Right. It was a spiritual high.
Yeah, absolutely! Absolutely! I didn’t know that at the time, but it was just like, “This is crazy!” And I get up the very next morning, and that depression and suicidal hurt hits me like a ton of bricks. And I was standing in the bathroom with a razor to my wrist, which wasn’t anything new. I mean, I would carve them. At the height of my drugs, I would carve on myself with knives. So I’ve still got scars on myself from stuff that I did to myself.
Oh, I’m sorry. Yeah.
Well, I mean, God’s a good God. I’ll just say that. And so I’m standing in the bathroom with a razor to my wrist, and these words come out of my mouth, and it was so foreign to me, but these words came out of my mouth. “I can’t be about these things anymore. My life is not my own now. I belong to God.” And as soon as I said those words, and I was like, “Where is this coming from in my mind?” But as soon as I said those words, that depression and suicidal tendencies left me like that.
Amazing!
And I can tell you. That was ‘95. It’s 2022 now, and I haven’t had any issues like that. There is natural depression, a loved one dying. When my mom passed away or my dad passed away or my sister passed away. There is a natural, healthy sadness that hits you. If you haven’t dealt with depression or suicidal tendencies or anything like that, you can’t imagine, because those are like the tip of the iceberg to what you would feel with the kind of depression that I had. And yeah, I mean, like I said, ‘95. It’s now 2022, and I haven’t had any issues. And I’ve even had atheists tell me, “You got to watch yourself because you’re going to fall back.” It’s like, “Yeah, okay. Well, it’s been 27 years now. When’s that fallback going to happen?” Because it ain’t.
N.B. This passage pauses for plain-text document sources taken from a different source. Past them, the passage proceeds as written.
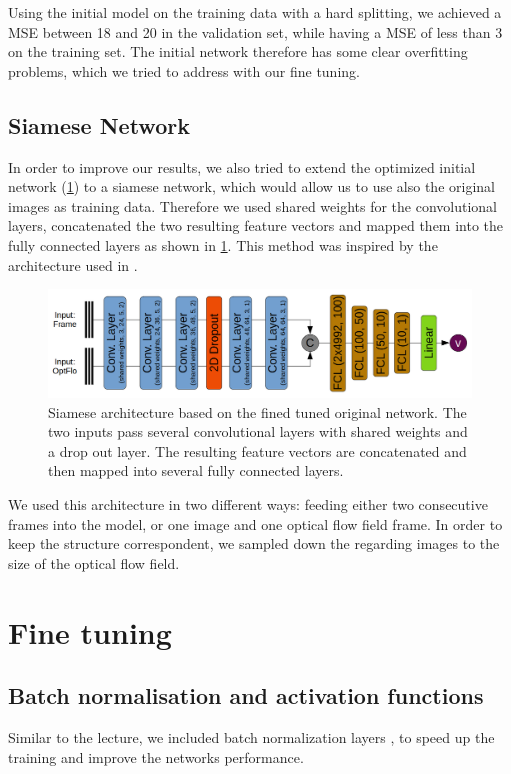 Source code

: \documentclass[conference]{IEEEtran}
\begin{document}
Using the initial model on the training data with a hard splitting, we achieved a MSE between 18 and 20 
in the validation set, while having a MSE of less than 3 on the training set. The initial network 
therefore has some clear overfitting problems, which we tried to address with our fine tuning.

\subsection{Siamese Network}
\label{subsec:SiameseNetork}
In order to improve our results, we also tried to extend the optimized initial network (\cref{sec:fineTuning}) 
to a siamese network, which would allow us to use also the original images as training data. Therefore we used shared weights for the convolutional layers, concatenated 
the two resulting feature vectors and mapped them into the fully connected layers as shown in \cref{fig:siameseNetwork}. This method was inspired by the architecture used in
\cite{Wang2017}. 
\begin{figure}[ht]
	\centering
	\includegraphics[width=0.9\columnwidth]{imgs/siamese_model.png}
	\caption{Siamese architecture based on the fined tuned original network. The two inputs pass 
	several convolutional layers with shared weights and a drop out layer. The resulting
	feature vectors are concatenated and then mapped into several fully connected layers.}
	\label{fig:siameseNetwork}
\end{figure}
We used this architecture in two different ways: feeding either two consecutive frames into the model, or one image and one optical flow field frame. In order to keep the structure correspondent, we 
sampled down the regarding images to the size of the optical flow field.

\section{Fine tuning}
\label{sec:fineTuning}

\subsection{Batch normalisation and activation functions}
Similar to the lecture, we included batch normalization layers \cite{BatchNorm2015}, to speed up
the training and improve the networks performance.
\end{document}
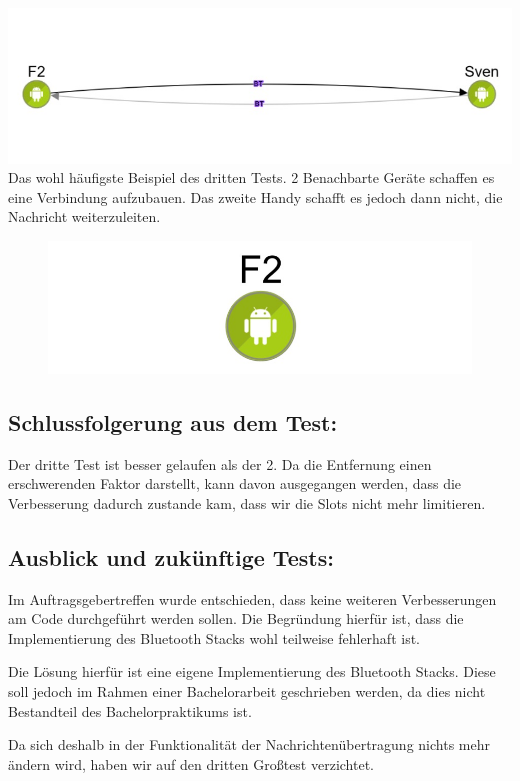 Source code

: \includegraphics{belege/grosstests/Bilder/Grosstest2/Test3Misserfolg2.jpg}
Das wohl häufigste Beispiel des dritten Tests. 2 Benachbarte Geräte
schaffen es eine Verbindung aufzubauen. Das zweite Handy schafft es
jedoch dann nicht, die Nachricht weiterzuleiten.

\begin{figure}[htbp]
\centering
\includegraphics{belege/grosstests/Bilder/Grosstest2/Test3Misserfolg3.jpg}
\caption{}
\end{figure}

\clearpage\subsection{Schlussfolgerung aus dem
Test:}\label{schlussfolgerung-aus-dem-test-4}

Der dritte Test ist besser gelaufen als der 2. Da die Entfernung einen
erschwerenden Faktor darstellt, kann davon ausgegangen werden, dass die
Verbesserung dadurch zustande kam, dass wir die Slots nicht mehr
limitieren.

\clearpage\subsection{Ausblick und zukünftige
Tests:}\label{ausblick-und-zukuxfcnftige-tests}

Im Auftragsgebertreffen wurde entschieden, dass keine weiteren
Verbesserungen am Code durchgeführt werden sollen. Die Begründung
hierfür ist, dass die Implementierung des Bluetooth Stacks wohl
teilweise fehlerhaft ist.

Die Lösung hierfür ist eine eigene Implementierung des Bluetooth Stacks.
Diese soll jedoch im Rahmen einer Bachelorarbeit geschrieben werden, da
dies nicht Bestandteil des Bachelorpraktikums ist.

Da sich deshalb in der Funktionalität der Nachrichtenübertragung nichts
mehr ändern wird, haben wir auf den dritten Großtest verzichtet.
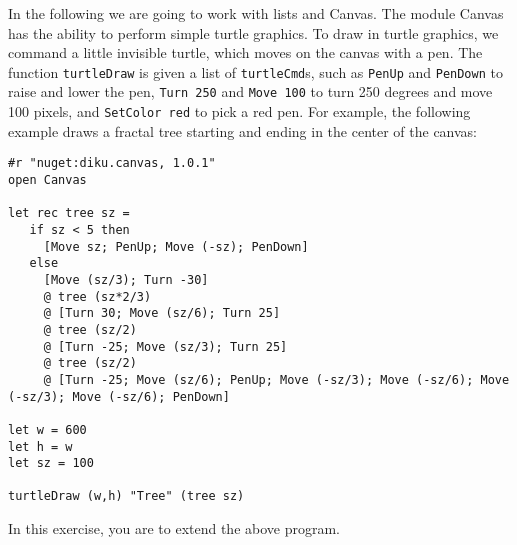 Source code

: In the following we are going to work with lists and Canvas. The module Canvas has the ability to perform simple turtle graphics. To draw in turtle graphics, we command a little invisible turtle, which moves on the canvas with a pen. The function \lstinline{turtleDraw} is given a list of \lstinline{turtleCmd}s, such as \lstinline{PenUp} and  \lstinline{PenDown} to raise and lower the pen, \lstinline{Turn 250} and \lstinline{Move 100} to turn 250 degrees and move 100 pixels, and \lstinline{SetColor red} to pick a red pen. For example, the following example draws a fractal tree starting and ending in the center of the canvas:
\begin{lstlisting}
#r "nuget:diku.canvas, 1.0.1"
open Canvas

let rec tree sz =
   if sz < 5 then 
     [Move sz; PenUp; Move (-sz); PenDown]
   else 
     [Move (sz/3); Turn -30] 
     @ tree (sz*2/3) 
     @ [Turn 30; Move (sz/6); Turn 25] 
     @ tree (sz/2) 
     @ [Turn -25; Move (sz/3); Turn 25] 
     @ tree (sz/2) 
     @ [Turn -25; Move (sz/6); PenUp; Move (-sz/3); Move (-sz/6); Move (-sz/3); Move (-sz/6); PenDown]

let w = 600
let h = w
let sz = 100

turtleDraw (w,h) "Tree" (tree sz)
\end{lstlisting}
In this exercise, you are to extend the above program. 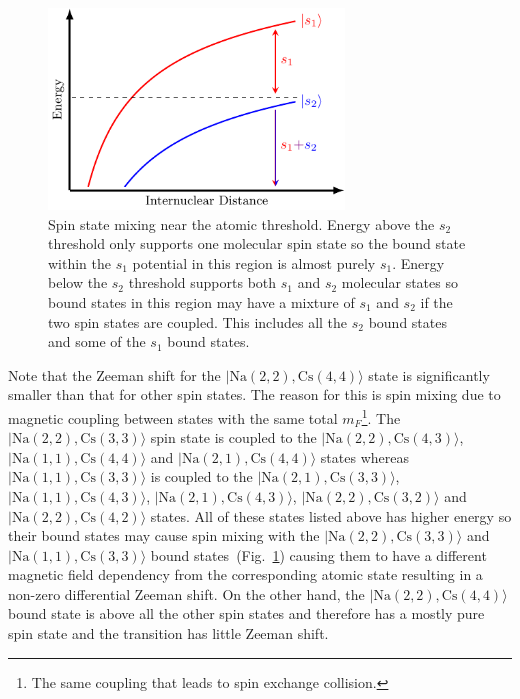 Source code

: \begin{figure}
  \centering
  \includegraphics[width=0.7\textwidth]{figures/raman_spectroscopy_spin_mixing.pdf}
  \caption[Spin state mixing near the atomic threshold.]{
    Spin state mixing near the atomic threshold.
    Energy above the $s_2$ threshold only supports one molecular spin state
    so the bound state within the $s_1$ potential in this region is
    almost purely $s_1$.
    Energy below the $s_2$ threshold supports both $s_1$ and $s_2$ molecular states
    so bound states in this region may have a mixture of $s_1$ and $s_2$
    if the two spin states are coupled.
    This includes all the $s_2$ bound states and some of the $s_1$ bound states.
    \label{fig:raman-spectroscopy:spin-mixing}}
\end{figure}

Note that the Zeeman shift for the $|\mathrm{Na(2, 2),Cs(4, 4)}\rangle$ state
is significantly smaller than that for other spin states.
The reason for this is spin mixing due to magnetic coupling between states
with the same total $m_F$\footnote{The same coupling that leads to spin exchange collision.}.
The $|\mathrm{Na(2, 2),Cs(3, 3)}\rangle$ spin state is coupled to the
$|\mathrm{Na(2, 2),Cs(4, 3)}\rangle$, $|\mathrm{Na(1, 1),Cs(4, 4)}\rangle$
and $|\mathrm{Na(2, 1),Cs(4, 4)}\rangle$ states
whereas $|\mathrm{Na(1, 1),Cs(3, 3)}\rangle$ is coupled to the
$|\mathrm{Na(2, 1),Cs(3, 3)}\rangle$, $|\mathrm{Na(1, 1),Cs(4, 3)}\rangle$,
$|\mathrm{Na(2, 1),Cs(4, 3)}\rangle$, $|\mathrm{Na(2, 2),Cs(3, 2)}\rangle$
and $|\mathrm{Na(2, 2),Cs(4, 2)}\rangle$ states.
All of these states listed above has higher energy so their bound states
may cause spin mixing with the $|\mathrm{Na(2, 2),Cs(3, 3)}\rangle$ and
$|\mathrm{Na(1, 1),Cs(3, 3)}\rangle$ bound states~(Fig.~\ref{fig:raman-spectroscopy:spin-mixing})
causing them to have a different magnetic field dependency from the corresponding atomic state
resulting in a non-zero differential Zeeman shift.
On the other hand, the $|\mathrm{Na(2, 2),Cs(4, 4)}\rangle$ bound state is above
all the other spin states and therefore has a mostly pure spin state
and the transition has little Zeeman shift.

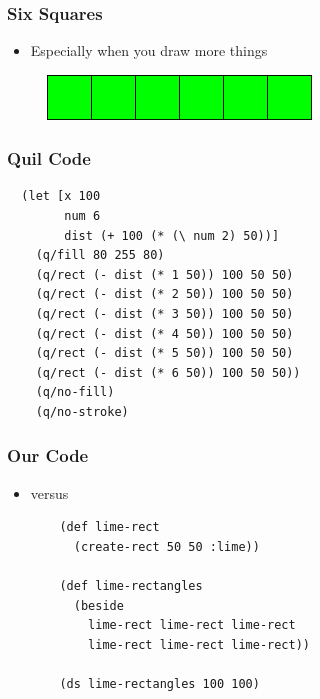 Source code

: \documentclass{beamer}
\begin{document}
\begin{frame}
	\frametitle{Six Squares}
	\begin{itemize}
		\item Especially when you draw more things
	\end{itemize}
		\begin{figure}[h]
			\includegraphics[width=7cm]{PresentationImages/lime-rectangles.png}
			\centering
		\end{figure}
\end{frame}

\begin{frame}[fragile]
\frametitle{Quil Code}
		\begin{verbatim}
  (let [x 100
  		num 6
  		dist (+ 100 (* (\ num 2) 50))]
	(q/fill 80 255 80)
	(q/rect (- dist (* 1 50)) 100 50 50)
	(q/rect (- dist (* 2 50)) 100 50 50)
	(q/rect (- dist (* 3 50)) 100 50 50)
	(q/rect (- dist (* 4 50)) 100 50 50)
	(q/rect (- dist (* 5 50)) 100 50 50)
	(q/rect (- dist (* 6 50)) 100 50 50))
	(q/no-fill)
	(q/no-stroke)
		\end{verbatim}	

\end{frame}

\begin{frame}[fragile]
\frametitle{Our Code}
	\begin{itemize}
		\item versus
		\begin{verbatim}
	(def lime-rect 
	  (create-rect 50 50 :lime))
	  
	(def lime-rectangles 
	  (beside 
	    lime-rect lime-rect lime-rect 
	    lime-rect lime-rect lime-rect))
	  						  
	(ds lime-rectangles 100 100)
			\end{verbatim}
	\end{itemize}
\end{frame}
\end{document}
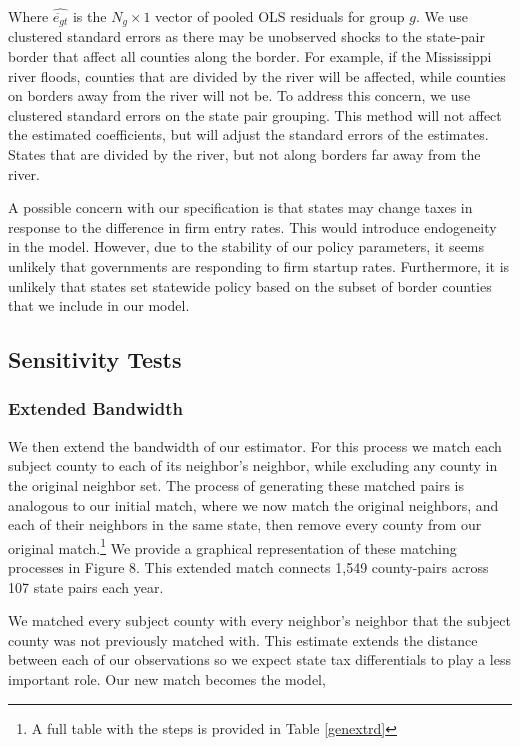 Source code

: \documentclass[12pt,a4paper]{article}
\begin{document}
Where $\hat{\ddot{e_{gt}}}$ is the $N_{g} \times 1$ vector of pooled OLS residuals for group $g$. We use clustered standard errors as there may be unobserved shocks to the state-pair border that affect all counties along the border.  For example, if the Mississippi river floods, counties that are divided by the river will be affected, while counties on borders away from the river will not be. To address this concern, we use clustered standard errors on the state pair grouping.  This method will not affect the estimated coefficients, but will adjust the standard errors of the estimates. States that are divided by the river, but not along borders far away from the river.

A possible concern with our specification is that states may change taxes in response to the difference in firm entry rates.  This would introduce endogeneity in the model.  However, due to the stability of our policy parameters, it seems unlikely that governments are responding to firm startup rates.  Furthermore, it is unlikely that states set statewide policy based on the subset of border  counties that we include in our model.

\subsection{Sensitivity Tests}

\subsubsection{Extended Bandwidth}

We then extend the bandwidth of our estimator. For this process we match each subject county to each of its neighbor’s neighbor, while excluding any county in the original neighbor set. The process of generating these matched pairs is analogous to our initial match, where we now match the original neighbors, and each of their neighbors in the same state, then remove every county from our original match.\footnote{A full table with the steps is provided in Table \ref{genextrd}} We provide a graphical representation of these matching processes in Figure 8. This extended match connects 1,549 county-pairs across 107 state pairs each year. 

We matched every subject county with every neighbor's neighbor that the subject county was not previously matched with. This estimate extends the distance between each of our observations so we expect state tax differentials to play a less important role. Our new match becomes the model,
\end{document}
Right, right. Wow. That’s extraordinary, to be suddenly released. I mean, first of all from your drug addiction and then from your depression, I mean serious, serious depression, on the back of a prayer. Someone praying over you. I imagine, whatever power you saw in your earlier life in the occult dabbling that you did, this power, whatever this power was that came upon you, to release you or free you from these oppressions in your life and addictions and depressions. I mean, obviously, the God who answered your prayer in 1991, He kept showing up for you in these incredibly personal and powerful ways.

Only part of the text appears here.